MENLO PARK, Calif.—Facebook is looking to the skies to bring Internet to the world’s 4 billion people not yet online. The social networking giant announced the project’s latest developments July 30, saying the Aquila, a high-altitude, long endurance, solar powered drone is complete and ready to enter slight testing.
“10 percent of the world’s population lives in remote locations with no internet infrastructure, and the kinds of infrastructure technologies used everywhere else — things like fiber-optic cable, microwave repeaters and cell towers — may be a challenge to deploy cost-effectively in these regions,” Jay Parikh, vice-president of Global Engineering and Infrastructure at Facebook, said in a statement.
“That’s where the Connectivity Lab comes in. Our goal is to accelerate the development of a new set of technologies that can drastically change the economics of deploying internet infrastructure,” he added.
The Aquila has a wingspan similar to that of a 737, but weighs hundreds of times less, due to its design and carbon-fiber frame.

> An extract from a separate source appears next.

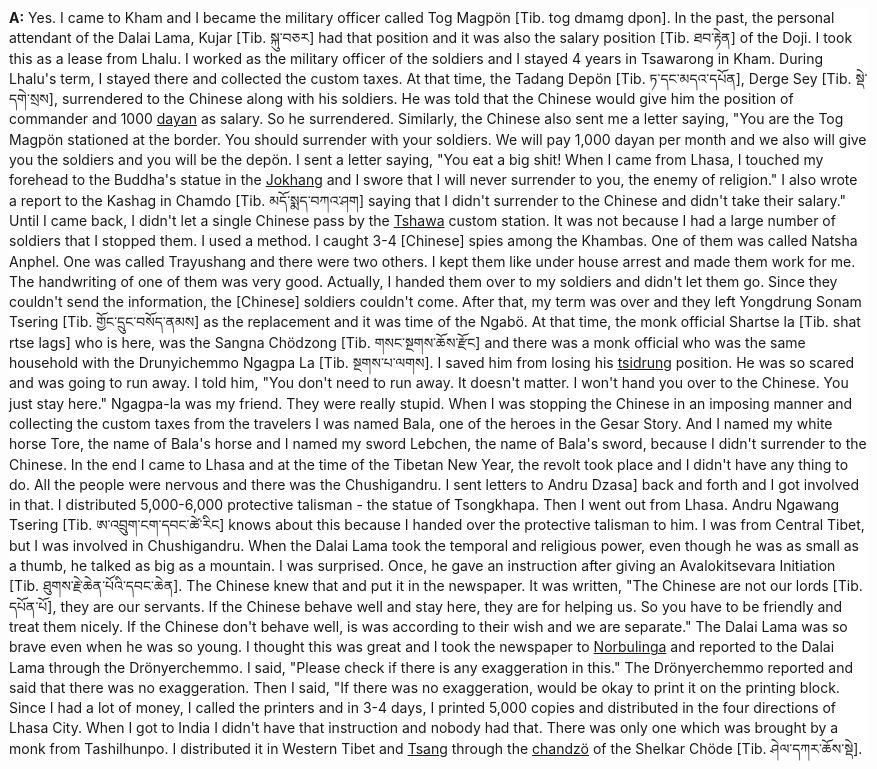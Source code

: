**A:**  Yes. I came to Kham and I became the military officer called Tog Magpön [Tib. tog dmamg dpon]. In the past, the personal attendant of the Dalai Lama, Kujar [Tib. སྐུ་བཅར] had that position and it was also the salary position [Tib. ཐབ་རྟེན] of the Doji. I took this as a lease from Lhalu. I worked as the military officer of the soldiers and I stayed 4 years in Tsawarong in Kham. During Lhalu's term, I stayed there and collected the custom taxes. At that time, the Tadang Depön [Tib. ཏ་དང་མདའ་དཔོན], Derge Sey [Tib. སྡེ་དགེ་སྲས], surrendered to the Chinese along with his soldiers. He was told that the Chinese would give him the position of commander and 1000 <a href="#" data-tooltip="[tib. ད་ཡང; ch. 大洋] A Chinese silver dollar that had the image of Yuan Shikai on its face. It was used by the Chinese government in Tibet in the 1950s because Tibetans did not accept Chinese paper currency.">dayan</a> as salary. So he surrendered. Similarly, the Chinese also sent me a letter saying, "You are the Tog Magpön stationed at the border. You should surrender with your soldiers. We will pay 1,000 dayan per month and we also will give you the soldiers and you will be the depön. I sent a letter saying, "You eat a big shit! When I came from Lhasa, I touched my forehead to the Buddha's statue in the <a href="#" data-tooltip="[tib. ཇོ་ཁང] A most famous temple in Lhasa that houses a holy statue of the Buddha. It is often used to mean the Tsuglagang Temple of which it is a part.">Jokhang</a> and I swore that I will never surrender to you, the enemy of religion." I also wrote a report to the Kashag in Chamdo [Tib. མདོ་སྨད་བཀའ་ཤག] saying that I didn't surrender to the Chinese and didn't take their salary." Until I came back, I didn't let a single Chinese pass by the <a href="#" data-tooltip="[tib. ཚྭ་བ] A khamtsen in Loseling College.">Tshawa</a> custom station. It was not because I had a large number of soldiers that I stopped them. I used a method. I caught 3-4 [Chinese] spies among the Khambas. One of them was called Natsha Anphel. One was called Trayushang and there were two others. I kept them like under house arrest and made them work for me. The handwriting of one of them was very good. Actually, I handed them over to my soldiers and didn't let them go. Since they couldn't send the information, the [Chinese] soldiers couldn't come. After that, my term was over and they left Yongdrung Sonam Tsering [Tib. གྱོང་དྲུང་བསོད་ནམས] as the replacement and it was time of the Ngabö. At that time, the monk official Shartse la [Tib. shat rtse lags] who is here, was the Sangna Chödzong [Tib. གསང་སྔགས་ཆོས་རྫོང] and there was a monk official who was the same household with the Drunyichemmo Ngagpa La [Tib. སྔགས་པ་ལགས]. I saved him from losing his <a href="#" data-tooltip="[tib. རྩེ་དྲུང] A monk official in the Tibetan government.">tsidrung</a> position. He was so scared and was going to run away. I told him, "You don't need to run away. It doesn't matter. I won't hand you over to the Chinese. You just stay here." Ngagpa-la was my friend. They were really stupid. When I was stopping the Chinese in an imposing manner and collecting the custom taxes from the travelers I was named Bala, one of the heroes in the Gesar Story. And I named my white horse Tore, the name of Bala's horse and I named my sword Lebchen, the name of Bala's sword, because I didn't surrender to the Chinese. In the end I came to Lhasa and at the time of the Tibetan New Year, the revolt took place and I didn't have any thing to do. All the people were nervous and there was the Chushigandru. I sent letters to Andru Dzasa] back and forth and I got involved in that. I distributed 5,000-6,000 protective talisman - the statue of Tsongkhapa. Then I went out from Lhasa. Andru Ngawang Tsering [Tib. ཨ་འབྲུག་ངག་དབང་ཚེ་རིང] knows about this because I handed over the protective talisman to him. I was from Central Tibet, but I was involved in Chushigandru. When the Dalai Lama took the temporal and religious power, even though he was as small as a thumb, he talked as big as a mountain. I was surprised. Once, he gave an instruction after giving an Avalokitsevara Initiation [Tib. ཐུགས་རྗེ་ཆེན་པོའི་དབང་ཆེན]. The Chinese knew that and put it in the newspaper. It was written, "The Chinese are not our lords [Tib. དཔོན་པོ], they are our servants. If the Chinese behave well and stay here, they are for helping us. So you have to be friendly and treat them nicely. If the Chinese don't behave well, is was according to their wish and we are separate." The Dalai Lama was so brave even when he was so young. I thought this was great and I took the newspaper to <a href="#" data-tooltip="[tib. ནོར་བུ་གླིང་ཁ] The summer palace of the Dalai Lama.">Norbulinga</a> and reported to the Dalai Lama through the Drönyerchemmo. I said, "Please check if there is any exaggeration in this." The Drönyerchemmo reported and said that there was no exaggeration. Then I said, "If there was no exaggeration, would be okay to print it on the printing block. Since I had a lot of money, I called the printers and in 3-4 days, I printed 5,000 copies and distributed in the four directions of Lhasa City. When I got to India I didn't have that instruction and nobody had that. There was only one which was brought by a monk from Tashilhunpo. I distributed it in Western Tibet and <a href="#" data-tooltip="[tib. གཙང] One of the major sub-areas of Tibet that is located in southwest Tibet. Its main city is Shigatse.">Tsang</a> through the <a href="#" data-tooltip="[tib. ཕྱག་མཛོད] A senior manager/treasurer of an aristocratic or monastic estate, or the senior manager/treasurer of an aristocratic family or a monastic unit. Generally chandzö handled both internal and external issues and were considered higher in power and status than nyerpa (stewards), who typically only handled the storerooms.">chandzö</a> of the Shelkar Chöde [Tib. ཤེལ་དཀར་ཆོས་སྡེ].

When deployed, it will be able to circle a remote region for up to 90 days, beaming connectivity down to people from an altitude of 60,000 to 90,000 feet, the company said.
The company also noted its laser communications team, based in Woodland Hills, California, has achieved a significant performance breakthrough, designing a laser capable of delivering data at 10 gigabytes per second — approximately 10-times faster than the previous state-of-the-art in the industry — to a target the size of a dime from more than 10 miles away.

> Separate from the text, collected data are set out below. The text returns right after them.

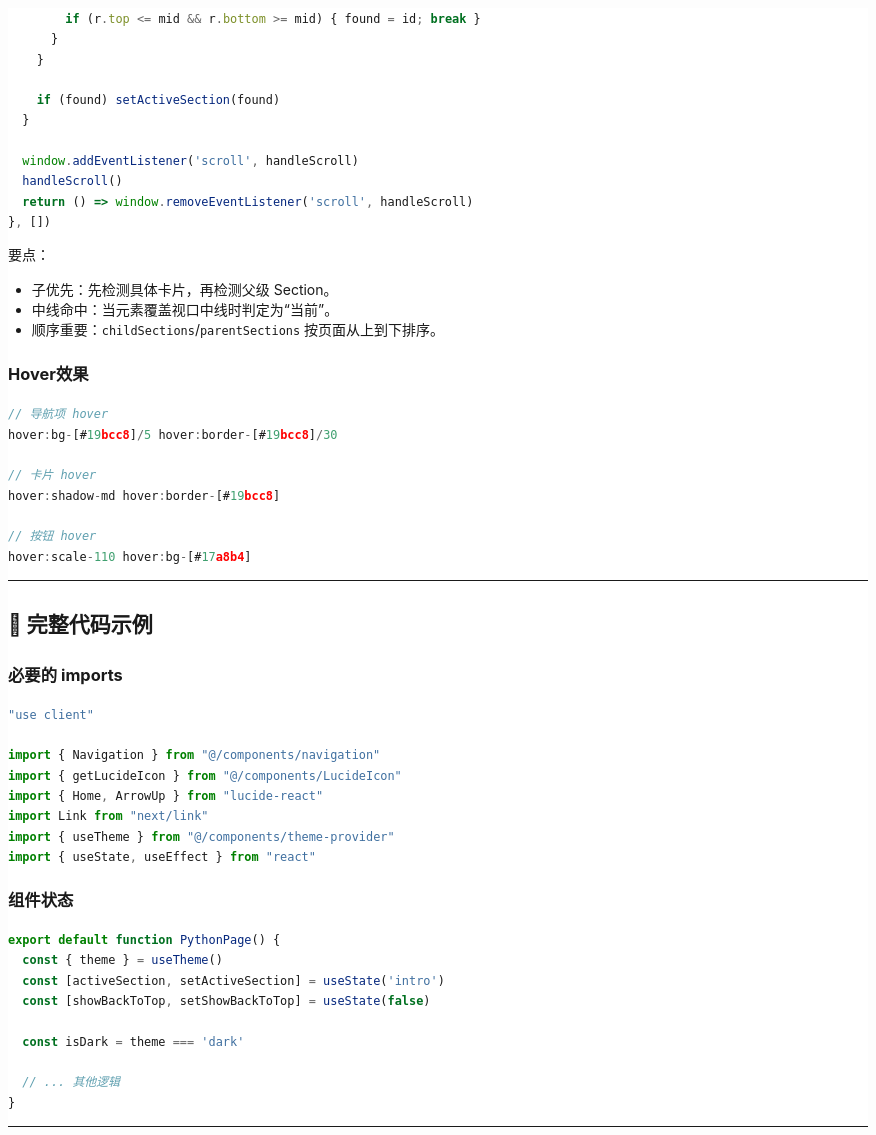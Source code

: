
 ```jsx
        if (r.top <= mid && r.bottom >= mid) { found = id; break }
      }
    }

    if (found) setActiveSection(found)
  }

  window.addEventListener('scroll', handleScroll)
  handleScroll()
  return () => window.removeEventListener('scroll', handleScroll)
}, [])
```

要点：
- 子优先：先检测具体卡片，再检测父级 Section。
- 中线命中：当元素覆盖视口中线时判定为“当前”。
- 顺序重要：`childSections`/`parentSections` 按页面从上到下排序。

### Hover效果
```javascript
// 导航项 hover
hover:bg-[#19bcc8]/5 hover:border-[#19bcc8]/30

// 卡片 hover
hover:shadow-md hover:border-[#19bcc8]

// 按钮 hover
hover:scale-110 hover:bg-[#17a8b4]
```

---

## 🔧 完整代码示例

### 必要的 imports
```javascript
"use client"

import { Navigation } from "@/components/navigation"
import { getLucideIcon } from "@/components/LucideIcon"
import { Home, ArrowUp } from "lucide-react"
import Link from "next/link"
import { useTheme } from "@/components/theme-provider"
import { useState, useEffect } from "react"
```

### 组件状态
```javascript
export default function PythonPage() {
  const { theme } = useTheme()
  const [activeSection, setActiveSection] = useState('intro')
  const [showBackToTop, setShowBackToTop] = useState(false)
  
  const isDark = theme === 'dark'
  
  // ... 其他逻辑
}
```

---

“We are now starting to test these lasers in real-world conditions,” Parikh said. “When finished, our laser communications system can be used to connect our aircraft with each other and with the ground, making it possible to create a stratospheric network that can extend to even the remotest regions of the world,”
Though the company said its excited about the early progress, it emphasized the project still has a long way to go.
“We plan to engage with the broader community and share what we’ve learned, so we can all move faster in the development of these technologies,” Parikh said.